Крещение ночными сменами

Благо в тот год, когда меня отчислили, я уже имел опыт зарабатывания денег. Я устроился медбратом в реанимацию. Сейчас понимаю, что тогда это было правильное и оправданное решение. Работа в реанимации очень быстро закаляет, приучает к сложностям и заставляет добиваться результатов во что бы то ни стало. Работал я в онкологическом отделении тринадцатого павильона академии Мечникова. Тогда мне было восемнадцать лет. Занимался всем, чем разрешалось заниматься младшему медицинскому персоналу: почти два года я выносил утки и ставил капельницы, каждый день наблюдая за страданиями тяжелобольных людей.

Такая работа подойдет далеко не каждому. В онкологическом отделении всегда темная, гнетущая атмосфера. Здесь делают операции по удалению части кишечника, желудка, печени… Затем пациентов переводят в реанимацию, и только после этого они попадают в отделение. Я же сталкивался с ними на этапе реанимации и своими глазами видел тех, кому предстоял долгий путь реабилитации.

С того времени прошло около десяти лет, и только сейчас я понимаю, через что мне пришлось пройти. Я столкнулся с неприглядной стороной жизни и увидел изнутри работу государственной медицинской системы. Работу сложную, изматывающую и неблагодарную. И это я еще не начал вспоминать о зарплате. Хотя и до этого мы с вами обязательно дойдем.

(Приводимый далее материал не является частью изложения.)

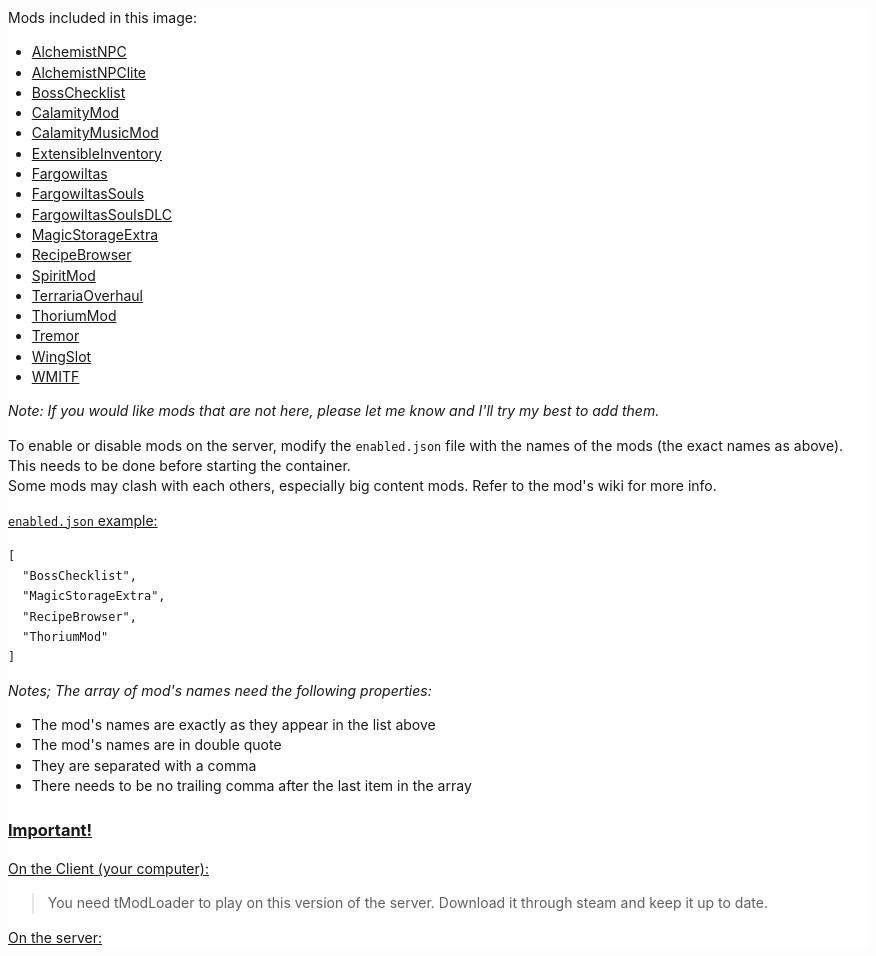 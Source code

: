Mods included in this image:

- [AlchemistNPC](https://github.com/VVV101/AlchemistNPC)
- [AlchemistNPClite](https://github.com/VVV101/AlchemistNPCLite)
- [BossChecklist](https://github.com/JavidPack/BossChecklist)
- [CalamityMod](https://github.com/MountainDrew8/CalamityMod)
- [CalamityMusicMod](https://github.com/CalamityTeam/CalamityModMusicPublic)
- [ExtensibleInventory](https://github.com/hamstar0/tml-extensibleinventory-mod)
- [Fargowiltas](https://github.com/Fargowilta/Fargowiltas)
- [FargowiltasSouls](https://github.com/Fargowilta/FargowiltasSouls)
- [FargowiltasSoulsDLC](https://github.com/Fargowilta/FargowiltasSoulsDLC)
- [MagicStorageExtra](https://github.com/ExterminatorX99/MagicStorageExtra)
- [RecipeBrowser](https://github.com/JavidPack/RecipeBrowser)
- [SpiritMod](https://github.com/PhoenixBladez/SpiritMod)
- [TerrariaOverhaul](https://github.com/Mirsario/TerrariaOverhaul)
- [ThoriumMod](https://github.com/SamsonAllen13/ThoriumMod)
- [Tremor](https://github.com/IAmBatby/Tremor)
- [WingSlot](https://github.com/abluescarab/tModLoader-WingSlot)
- [WMITF](https://github.com/gardenappl/WMITF)


_Note: If you would like mods that are not here, please let me know and I'll try my best to add them._

To enable or disable mods on the server, modify the `enabled.json` file with the names of the mods (the exact names as above). This needs to be done before starting the container.  
Some mods may clash with each others, especially big content mods. Refer to the mod's wiki for more info.

<ins>`enabled.json` example: </ins>

```
[
  "BossChecklist",
  "MagicStorageExtra",
  "RecipeBrowser",
  "ThoriumMod"
]
```

_Notes; The array of mod's names need the following properties:_

- The mod's names are exactly as they appear in the list above
- The mod's names are in double quote
- They are separated with a comma
- There needs to be no trailing comma after the last item in the array
  <br>

### <ins> **Important!**

<ins> On the Client (your computer): </ins>

> You need tModLoader to play on this version of the server. Download it through steam and keep it up to date.

<ins> On the server: </ins>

Еще при поступлении я мечтал о работе врача, видел себя в халате, принимающим пациентов. Конечно, я понимал, что больших денег мне это не принесет, но на жизнь – хватить должно. Да и дело это все-таки хорошее: помогать людям. О чем еще можно мечтать? Но стоило окунуться во всю эту кухню, как розовые очки моментально слетели. Я видел, как врачи работают по две смены в неделю в реанимации и затем по две смены на скорой. И зарабатывали они при этом не более пятидесяти тысяч. Точнее – значительно меньше. И это в Петербурге, во втором по значимости городе России! Думать о том, что происходит в регионах, вообще не хотелось.

– Ну что, когда на следующую смену? – как-то спросил меня коллега: бледный, с килограммовыми мешками под глазами, но все равно с поразительно оптимистичной улыбкой.

– Завтра в девять утра, – я чуть помедлил с ответом, потому что не сразу понял, что он у меня спрашивает.

После долгих часов работы мозг утомляется и уходит в полнейший отказ, если такие перегрузы бывают стабильными.

– Ага. – Он картинно взглянул на часы, насмешливо покачал головой и продолжил: – Получается, через девять часов?

И ведь действительно, до следующей смены оставалось девять часов. А я только-только закончил предыдущую. Конечно, так было не всегда – только при недостатке медперсонала – но факт остается фактом!

Я столкнулся с неприглядной стороной жизни и увидел изнутри работу государственной медицинской системы. Работу сложную, изматывающую и неблагодарную.

В наше время врачу, который хочет просто прокормить семью, приходится работать каждый день, практически без выходных. Но похвастаться большими доходами эскулапы не могут, в отличие от работы, которой всегда много. Конечно, есть и исключения из правила: стоматологи и пластические хирурги, да и то практикующие в частных клиниках. Возможно, неплохо зарабатывают и частные врачи, высококлассные офтальмологи или узкопрофильные специалисты. Но, как я уже говорил: доходы людей в белых халатах в нашей стране намного ниже среднего уровня.

Я видел врачей, которые с утра до ночи находятся на работе, спасают жизни людей, переживают и нервничают за всех – и за себя, и за коллег, и за пациента и его родных, проявляя настоящие чудеса самообладания и профессионализма. И я благодарен всем, кто стоит за операционным столом по многу часов или ведет первичный прием пациентов, забывая о себе и своих близких. Но вот себя, увы, я на этом поприще не видел, не вижу и уже вряд ли когда-нибудь увижу. Долго и внимательно наблюдая за их работой, пришел к четкому пониманию: я так не хочу.